CA3: Nondisclosure order of GJ subpoena and later SW under SCA was reasonable based on GJ secrecy

A court order to not disclose the existence of a grand jury subpoena for records under the Stored Communications Act led to a search warrant for additional data. The order to not disclose is based on grand jury secrecy, and it survives strict scrutiny under the First Amendment. In re Application of Subpoena 2018R00776, 2020 U.S. App. LEXIS 842 (3d Cir. Jan. 10, 2020):

This case requires us to determine whether the First Amendment permits a court, acting pursuant to the Stored Communications Act (SCA), to restrain a grand jury witness from disclosing its receipt of service to a third party. A grand jury issued a subpoena to ABC Corp., an electronic service provider, for the data of one of its customer’s employees who was under criminal investigation. A search warrant later demanded additional data regarding the same subscriber. These requests were accompanied by nondisclosure orders (NDOs) prohibiting ABC Corp. from notifying anyone of the existence of the data requests. ABC Corp. complied with both requests but challenges the constitutionality of the NDOs, arguing that they infringe upon its freedom of speech. ABC Corp. asks to amend the NDOs to permit disclosure to an individual who, it argues, poses no risk to the grand jury investigation. We must determine whether the First Amendment tolerates such a restraint on speech.

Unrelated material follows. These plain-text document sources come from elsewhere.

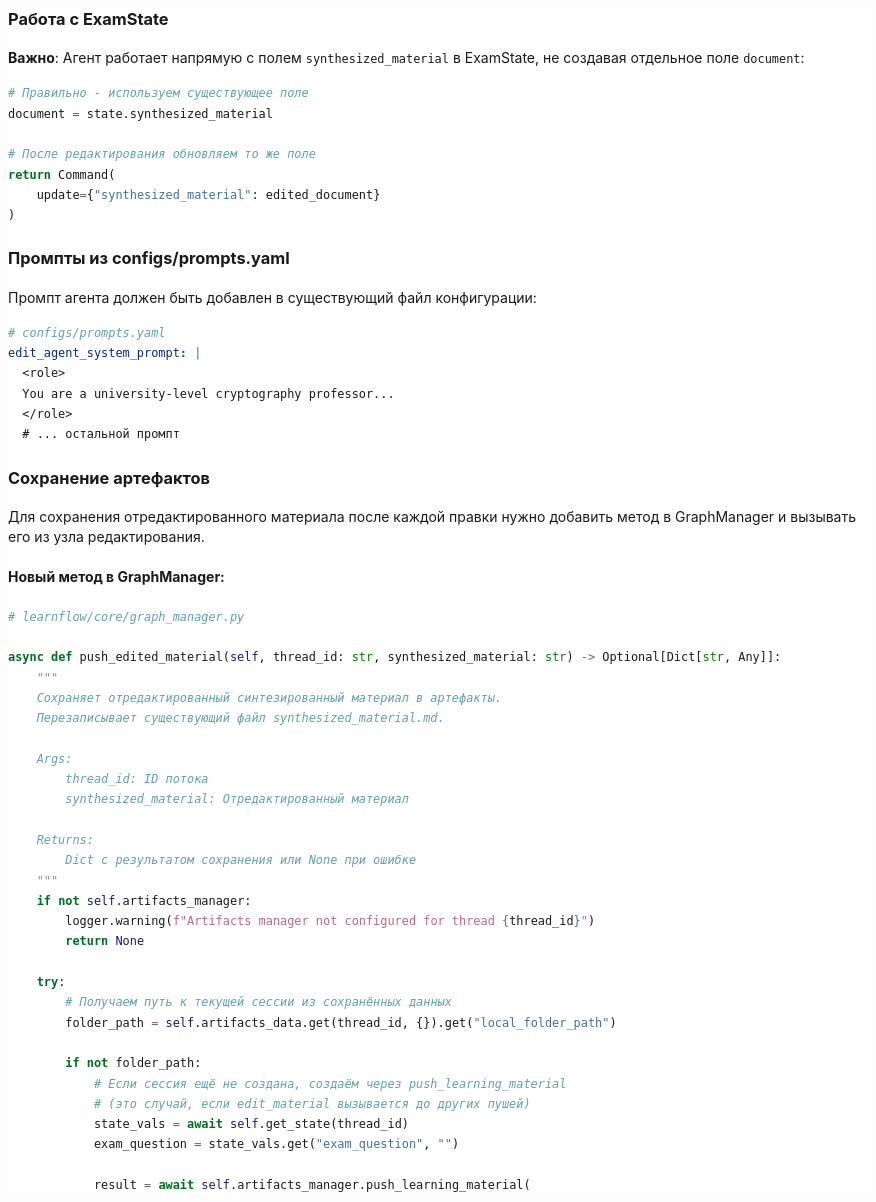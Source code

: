 ### Работа с ExamState

**Важно**: Агент работает напрямую с полем `synthesized_material` в ExamState, не создавая отдельное поле `document`:

```python
# Правильно - используем существующее поле
document = state.synthesized_material

# После редактирования обновляем то же поле
return Command(
    update={"synthesized_material": edited_document}
)
```

### Промпты из configs/prompts.yaml

Промпт агента должен быть добавлен в существующий файл конфигурации:

```yaml
# configs/prompts.yaml
edit_agent_system_prompt: |
  <role>
  You are a university-level cryptography professor...
  </role>
  # ... остальной промпт
```

### Сохранение артефактов

Для сохранения отредактированного материала после каждой правки нужно добавить метод в GraphManager и вызывать его из узла редактирования.

#### Новый метод в GraphManager:

```python
# learnflow/core/graph_manager.py

async def push_edited_material(self, thread_id: str, synthesized_material: str) -> Optional[Dict[str, Any]]:
    """
    Сохраняет отредактированный синтезированный материал в артефакты.
    Перезаписывает существующий файл synthesized_material.md.
    
    Args:
        thread_id: ID потока
        synthesized_material: Отредактированный материал
        
    Returns:
        Dict с результатом сохранения или None при ошибке
    """
    if not self.artifacts_manager:
        logger.warning(f"Artifacts manager not configured for thread {thread_id}")
        return None
    
    try:
        # Получаем путь к текущей сессии из сохранённых данных
        folder_path = self.artifacts_data.get(thread_id, {}).get("local_folder_path")
        
        if not folder_path:
            # Если сессия ещё не создана, создаём через push_learning_material
            # (это случай, если edit_material вызывается до других пушей)
            state_vals = await self.get_state(thread_id)
            exam_question = state_vals.get("exam_question", "")
            
            result = await self.artifacts_manager.push_learning_material(
```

Our conclusion, which we explain below, is that the governmental interest in maintaining grand jury secrecy is sufficiently strong for the NDOs to withstand strict scrutiny. Disclosure to anyone outside of the grand jury process would undermine the proper functioning of our criminal justice system. We will affirm the District Court’s denial of ABC Corp.’s motion to amend the NDOs.